Dizem as más línguas que existem três tipos de mentira: as pequenas, grandes e estatísticas. O pior é que línguas que se apresentam como “boas” também mentem.
Vejamos como se arma a mortífera arapuca. Estudo da Cambridge University, realizado em 18 países, revela que, no espectro da América Latina, muita coisa é bem ao contrário daquilo que se costuma propagar. Algumas mentiras, por dolosas intenções políticas e ideológicas - pragas e viroses dos nossos tempos.
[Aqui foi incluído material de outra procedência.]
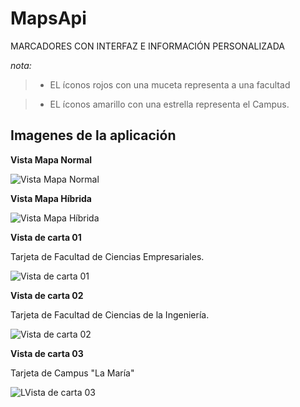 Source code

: # MapsApi

MARCADORES CON INTERFAZ E INFORMACIÓN PERSONALIZADA

_nota:_ 

> * EL íconos rojos con una muceta representa a una facultad

> * EL íconos amarillo con una estrella representa el Campus.

## Imagenes de la aplicación

__Vista Mapa Normal__

![Vista Mapa Normal](https://raw.githubusercontent.com/ANTHONYPACHAY/MapsApi/master/app/src/main/res/drawable/mapaNormal.png?raw=true)

__Vista Mapa Híbrida__

![Vista Mapa Híbrida](https://raw.githubusercontent.com/ANTHONYPACHAY/MapsApi/master/app/src/main/res/drawable/mapaHibrido.png?raw=true)

__Vista de carta 01__

Tarjeta de Facultad de Ciencias Empresariales.

![Vista de carta 01](https://raw.githubusercontent.com/ANTHONYPACHAY/MapsApi/master/app/src/main/res/drawable/vista01.png?raw=true)

__Vista de carta 02__

Tarjeta de Facultad de Ciencias de la Ingeniería.

![Vista de carta 02](https://raw.githubusercontent.com/ANTHONYPACHAY/MapsApi/master/app/src/main/res/drawable/vista02.png?raw=true)

__Vista de carta 03__

Tarjeta de Campus "La María"

![LVista de carta 03](https://raw.githubusercontent.com/ANTHONYPACHAY/MapsApi/master/app/src/main/res/drawable/vista03.png?raw=true)

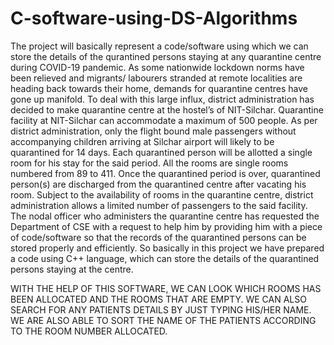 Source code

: # C-software-using-DS-Algorithms
The project will basically represent a code/software using which we can store the details of the qurantined persons staying at any quarantine centre during COVID-19 pandemic.
As some nationwide lockdown norms have been relieved and migrants/ labourers stranded at remote localities are heading back towards their home, demands for quarantine centres have gone up manifold. To deal with this large influx, district administration  has decided to make quarantine centre at the hostel’s of NIT-Silchar.
Quarantine facility at NIT-Silchar can accommodate a maximum of 500 people.
As per district administration, only the flight bound male passengers without accompanying children arriving at Silchar airport will likely to be quarantined for 14 days.
Each quarantined person will be allotted a single room for his stay for the said period.
All the rooms are single rooms numbered from 89 to 411.
Once the quarantined period is over, quarantined person(s) are discharged from the quarantined centre after vacating his room. 
Subject to the availability of rooms in the quarantine centre, district administration allows a limited number of passengers to the said facility.
The nodal officer who administers the quarantine centre has requested the Department of CSE with a request to help him by providing him with a piece of code/software so that the records of the quarantined persons can be stored properly and efficiently.
So basically in this project we have prepared a code using C++ language, which can store the details of the quarantined persons staying at the centre.

WITH THE HELP OF THIS SOFTWARE, WE CAN LOOK WHICH ROOMS HAS BEEN ALLOCATED AND THE ROOMS THAT ARE EMPTY. WE CAN ALSO SEARCH FOR ANY PATIENTS DETAILS BY JUST TYPING HIS/HER NAME. WE ARE ALSO ABLE TO SORT THE NAME OF THE PATIENTS ACCORDING TO THE ROOM NUMBER ALLOCATED.








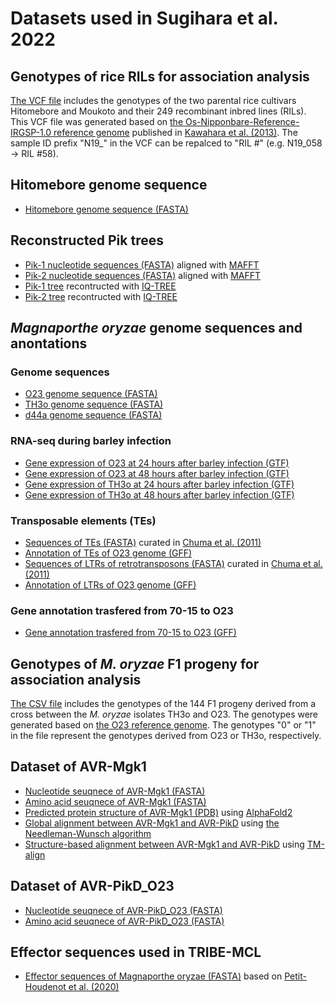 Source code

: 
# Datasets used in Sugihara et al. 2022

## Genotypes of rice RILs for association analysis

[The VCF file](https://github.com/YuSugihara/Sugihara_et_al_2022/blob/master/10_RIL_VCF/N19_imputed_SNP_filtered.vcf.gz) includes the genotypes of the two parental rice cultivars Hitomebore and Moukoto and their 249 recombinant inbred lines (RILs). This VCF file was generated based on [the Os-Nipponbare-Reference-IRGSP-1.0 reference genome](https://rapdb.dna.affrc.go.jp/download/irgsp1.html) published in [Kawahara et al. (2013)](https://doi.org/10.1186/1939-8433-6-4). The sample ID prefix "N19_" in the VCF can be repalced to "RIL #" (e.g. N19_058 -> RIL #58).

## Hitomebore genome sequence

- [Hitomebore genome sequence (FASTA)](https://github.com/YuSugihara/Sugihara_et_al_2022/blob/master/00_Hitomebore_genome/Os_Hitomebore_v1.0.fasta.gz)

## Reconstructed Pik trees

- [Pik-1 nucleotide sequences (FASTA)](https://github.com/YuSugihara/Sugihara_et_al_2022/blob/master/20_Pik_trees/Pik-1_aln_seq.fasta) aligned with [MAFFT](https://doi.org/10.1093/molbev/mst010)
- [Pik-2 nucleotide sequences (FASTA)](https://github.com/YuSugihara/Sugihara_et_al_2022/blob/master/20_Pik_trees/Pik-2_aln_seq.fasta) aligned with [MAFFT](https://doi.org/10.1093/molbev/mst010)
- [Pik-1 tree](https://github.com/YuSugihara/Sugihara_et_al_2022/blob/master/20_Pik_trees/Pik-1_aln_seq.treefile) recontructed with [IQ-TREE](https://doi.org/10.1093/molbev/msaa015)
- [Pik-2 tree](https://github.com/YuSugihara/Sugihara_et_al_2022/blob/master/20_Pik_trees/Pik-2_aln_seq.treefile) recontructed with [IQ-TREE](https://doi.org/10.1093/molbev/msaa015)

## *Magnaporthe oryzae* genome sequences and anontations

### Genome sequences

- [O23 genome sequence (FASTA)](https://github.com/YuSugihara/Sugihara_et_al_2022/blob/master/30_Mo_genome/31_O23/O23_v1.0.fasta.gz)
- [TH3o genome sequence (FASTA)](https://github.com/YuSugihara/Sugihara_et_al_2022/blob/master/30_Mo_genome/32_TH3o/TH3o_v1.0.fasta.gz)
- [d44a genome sequence (FASTA)](https://github.com/YuSugihara/Sugihara_et_al_2022/blob/master/30_Mo_genome/33_d44a/d44a_v1.0.fasta.gz)

### RNA-seq during barley infection

- [Gene expression of O23 at 24 hours after barley infection (GTF)](https://github.com/YuSugihara/Sugihara_et_al_2022/blob/master/30_Mo_genome/31_O23/annotations/RNA-seq/O23_24h.gtf)
- [Gene expression of O23 at 48 hours after barley infection (GTF)](https://github.com/YuSugihara/Sugihara_et_al_2022/blob/master/30_Mo_genome/31_O23/annotations/RNA-seq/O23_48h.gtf)
- [Gene expression of TH3o at 24 hours after barley infection (GTF)](https://github.com/YuSugihara/Sugihara_et_al_2022/blob/master/30_Mo_genome/32_TH3o/annotations/RNA-seq/TH3o_24h.gtf)
- [Gene expression of TH3o at 48 hours after barley infection (GTF)](https://github.com/YuSugihara/Sugihara_et_al_2022/blob/master/30_Mo_genome/32_TH3o/annotations/RNA-seq/TH3o_48h.gtf)

### Transposable elements (TEs)

- [Sequences of TEs (FASTA)](https://github.com/YuSugihara/Sugihara_et_al_2022/blob/master/30_Mo_genome/31_O23/annotations/TE/transposon.fasta) curated in [Chuma et al. (2011)](https://doi.org/10.1371/journal.ppat.1002147)
- [Annotation of TEs of O23 genome (GFF)](https://github.com/YuSugihara/Sugihara_et_al_2022/blob/master/30_Mo_genome/31_O23/annotations/TE/O23_TE.gff3)
- [Sequences of LTRs of retrotransposons (FASTA)](https://github.com/YuSugihara/Sugihara_et_al_2022/blob/master/30_Mo_genome/31_O23/annotations/TE/LTR.fasta) curated in [Chuma et al. (2011)](https://doi.org/10.1371/journal.ppat.1002147)
- [Annotation of LTRs of O23 genome (GFF)](https://github.com/YuSugihara/Sugihara_et_al_2022/blob/master/30_Mo_genome/31_O23/annotations/TE/O23_LTR.gff3)

### Gene annotation trasfered from 70-15 to O23
- [Gene annotation trasfered from 70-15 to O23 (GFF)](https://github.com/YuSugihara/Sugihara_et_al_2022/blob/master/30_Mo_genome/31_O23/annotations/70-15_to_O23.gff3)

## Genotypes of *M. oryzae* F1 progeny for association analysis

[The CSV file](https://github.com/YuSugihara/Sugihara_et_al_2022/blob/master/40_TH3o_x_O23/O23_v1.0.Chr-SNP_ctng-PA.rrBLUP.csv) includes the genotypes of the 144 F1 progeny derived from a cross between the *M. oryzae* isolates TH3o and O23. The genotypes were generated based on [the O23 reference genome](https://github.com/YuSugihara/Sugihara_et_al_2022/blob/master/30_Mo_genome/31_O23/O23_v1.0.fasta.gz). The genotypes "0" or "1" in the file represent the genotypes derived from O23 or TH3o, respectively.

## Dataset of AVR-Mgk1

- [Nucleotide seuqnece of AVR-Mgk1 (FASTA)](https://github.com/YuSugihara/Sugihara_et_al_2022/blob/master/50_AVR-Mgk1/AVR-Mgk1.nt.fasta)
- [Amino acid seuqnece of AVR-Mgk1 (FASTA)](https://github.com/YuSugihara/Sugihara_et_al_2022/blob/master/50_AVR-Mgk1/AVR-Mgk1.aa.fasta)
- [Predicted protein structure of AVR-Mgk1 (PDB)](https://github.com/YuSugihara/Sugihara_et_al_2022/blob/master/50_AVR-Mgk1/AVR-Mgk1_AlphaFold2.pdb) using [AlphaFold2](https://doi.org/10.1038/s41586-021-03819-2)
- [Global alignment between AVR-Mgk1 and AVR-PikD](https://github.com/YuSugihara/Sugihara_et_al_2022/blob/master/50_AVR-Mgk1/AVR-Mgk1_AVR-PikD_global-alignment.txt) using [the Needleman-Wunsch algorithm](https://blast.ncbi.nlm.nih.gov/Blast.cgi?PAGE_TYPE=BlastSearch&PROG_DEF=blastn&BLAST_PROG_DEF=blastn&BLAST_SPEC=GlobalAln&LINK_LOC=BlastHomeLink)
- [Structure-based alignment between AVR-Mgk1 and AVR-PikD](https://github.com/YuSugihara/Sugihara_et_al_2022/blob/master/50_AVR-Mgk1/AVR-Mgk1_AVR-PikD_TM-align.txt) using [TM-align](https://zhanggroup.org/TM-align)

## Dataset of AVR-PikD_O23

- [Nucleotide seuqnece of AVR-PikD_O23 (FASTA)](https://github.com/YuSugihara/Sugihara_et_al_2022/blob/master/60_AVR-PikD_O23/AVR-PikD_O23.nt.fasta)
- [Amino acid seuqnece of AVR-PikD_O23 (FASTA)](https://github.com/YuSugihara/Sugihara_et_al_2022/blob/master/60_AVR-PikD_O23/AVR-PikD_O23.aa.fasta)

## Effector sequences used in TRIBE-MCL
- [Effector sequences of Magnaporthe oryzae (FASTA)](https://github.com/YuSugihara/Sugihara_et_al_2022/blob/master/70_TRIBE-MCL/Mo_Effectors.faa) based on [Petit-Houdenot et al. (2020)](https://doi.org/10.1094/MPMI-03-20-0052-A)
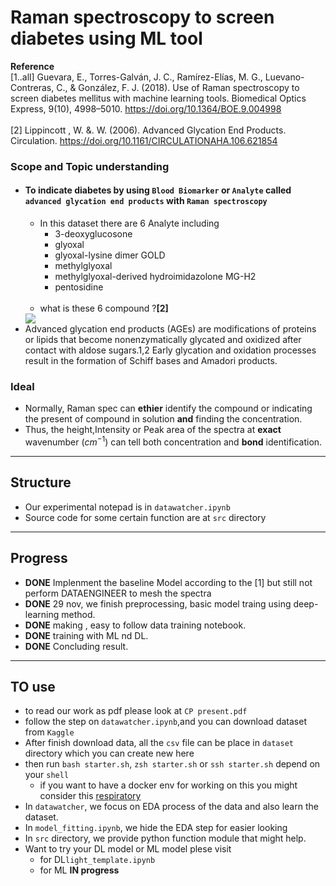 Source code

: # Raman spectroscopy to screen diabetes using ML tool

**Reference** 
<br>[1..all]  Guevara, E., Torres-Galván, J. C., Ramírez-Elías, M. G., Luevano-Contreras, C., & González, F. J. (2018). Use of Raman spectroscopy to screen diabetes mellitus with machine learning tools. Biomedical Optics Express, 9(10), 4998–5010. https://doi.org/10.1364/BOE.9.004998
<br><br>[2] Lippincott , W. &. W. (2006). Advanced Glycation End Products. Circulation. https://doi.org/10.1161/CIRCULATIONAHA.106.621854

### Scope and Topic understanding
- #### To indicate diabetes by using `Blood Biomarker` or `Analyte` called `advanced glycation end products` with `Raman spectroscopy`
    - In this dataset there are 6 Analyte including
        - 3-deoxyglucosone
        - glyoxal
        - glyoxal-lysine dimer GOLD
        - methylglyoxal
        - methylglyoxal-derived hydroimidazolone MG-H2
        - pentosidine
    <br><br>
    - what is these 6 compound ?**[2]**<br>
    <img src = 'https://www.ahajournals.org/cms/asset/838a5e28-bbae-46fd-8a56-7f87c632167c/13ff1.jpg'>
- Advanced glycation end products (AGEs) are modifications of proteins or lipids that become nonenzymatically glycated and oxidized after contact with aldose sugars.1,2 Early glycation and oxidation processes result in the formation of Schiff bases and Amadori products. 
### Ideal
- Normally, Raman spec can **ethier** identify the compound or indicating the present of compound in solution **and** finding the concentration.
- Thus, the height,Intensity or Peak area  of the spectra at **exact** wavenumber ($cm^{-1}$) can tell both concentration and **bond** identification.

-----------------------------------------

## Structure
- Our experimental notepad is in `datawatcher.ipynb`
- Source code for some certain function are at `src` directory

-----------------------------------------

## Progress 

- **DONE** Implenment the baseline Model according to the [1] but still not perform DATAENGINEER to mesh the spectra 
- **DONE** 29 nov, we finish preprocessing, basic model traing using deep-learning method.
- **DONE** making , easy to follow data training notebook.
- **DONE** training with ML nd DL.
- **DONE** Concluding result.

----------------------------------------------


## TO use

- to read our work as pdf please look at `CP present.pdf`
- follow the step on `datawatcher.ipynb`,and you can download dataset from `Kaggle` 
- After finish download data, all the `csv` file can be place in `dataset` directory which you can create new here
- then run `bash starter.sh`, `zsh starter.sh` or `ssh starter.sh` depend on your `shell`
    - if you want to have a docker env for working on this you might consider this [respiratory](https://github.com/AtiChetsurakul/DataScienceDockerEnv)
- In `datawatcher`, we focus on EDA process of the data and also learn the dataset.
- In `model_fitting.ipynb`, we hide the EDA step for easier looking
- In `src` directory, we provide python function module that might help.
- Want to try your DL model or ML model plese visit 
    - for DL`light_template.ipynb`
    - for ML **IN progress**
Outras, por equívocos deliberados de “especialistas” e “professores”, em disciplinas que nunca tiveram algo a ver com segurança pública.
Terríveis constatações. Não procede o chavão atribuindo o crime em larga escala apenas à ausência do Estado. De fato, isso acontece. Mas, quando a repressão aumenta, o sistema criminoso fortalece seu domínio em determinados lugares: os bandidos querem que a Polícia fique longe, para não prejudicar o tráfico. O sistema de governança coloca ordem, impedindo roubos, violência doméstica, ataques sexuais e brigas. Por incrível que pareça, a segurança local melhora. Tanto que, em algumas delegacias, recomenda-se às vítimas procurar os chefões de uma favela, ali “autoridades”, para que um caso seja resolvido. Dominando a área, fazem exemplares punições violentas em público e aplicam a pena de morte. Ninguém ousa desafiar.
Um Fórum composto por “especialistas” baseia seus dados nos boletins de ocorrência, de onde tiram suas conclusões fora do eixo. B.O. é apenas um registro. Se houver motivação, instaura-se inquérito policial. Se bem fundamentado, o promotor oferece denúncia. Se o juiz concordar, recebe a denúncia e julga. Não se pode basear apenas em b.o.s. Prisões cheias? Mas quem manda gente para lá? Juiz e não Polícia. Nas análises despidas de fundamentação adequada, a Polícia (que produz os dados criminais!), nunca é ouvida. Os “especialistas”, apresentando-se como professores nas mais variadas Faculdades, refugiam-se em paredes acadêmicas. Blindam-se. Seus palpites custam bem caro.
É terrível que nós, como sociedade, sejamos forçados a conhecer a realidade por meio de estudo feito fora do País. Fruto da cegueira deliberada, o crime organizado já se instalou em 16 municípios, doze em mais de um estado e 52 locais. Claro que não se resolve tudo só com a Polícia. Existem aspectos sociais. E assim será enquanto incompetentes ditarem as perniciosas regras.